## Exercise description
Give the number of lines in the listing that hold the word "specification". Write nothing but that number.

======

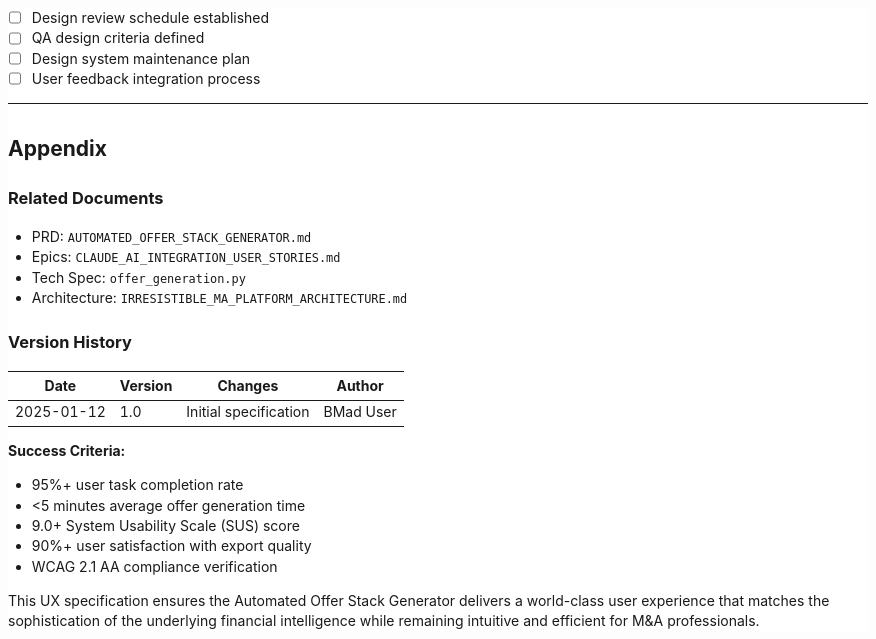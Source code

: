 - [ ] Design review schedule established
- [ ] QA design criteria defined
- [ ] Design system maintenance plan
- [ ] User feedback integration process

---

## Appendix

### Related Documents

- PRD: `AUTOMATED_OFFER_STACK_GENERATOR.md`
- Epics: `CLAUDE_AI_INTEGRATION_USER_STORIES.md`
- Tech Spec: `offer_generation.py`
- Architecture: `IRRESISTIBLE_MA_PLATFORM_ARCHITECTURE.md`

### Version History

| Date       | Version | Changes               | Author    |
| ---------- | ------- | --------------------- | --------- |
| 2025-01-12 | 1.0     | Initial specification | BMad User |

**Success Criteria:**

- 95%+ user task completion rate
- <5 minutes average offer generation time
- 9.0+ System Usability Scale (SUS) score
- 90%+ user satisfaction with export quality
- WCAG 2.1 AA compliance verification

This UX specification ensures the Automated Offer Stack Generator delivers a world-class user experience that matches the sophistication of the underlying financial intelligence while remaining intuitive and efficient for M&A professionals.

======

## Finished task
2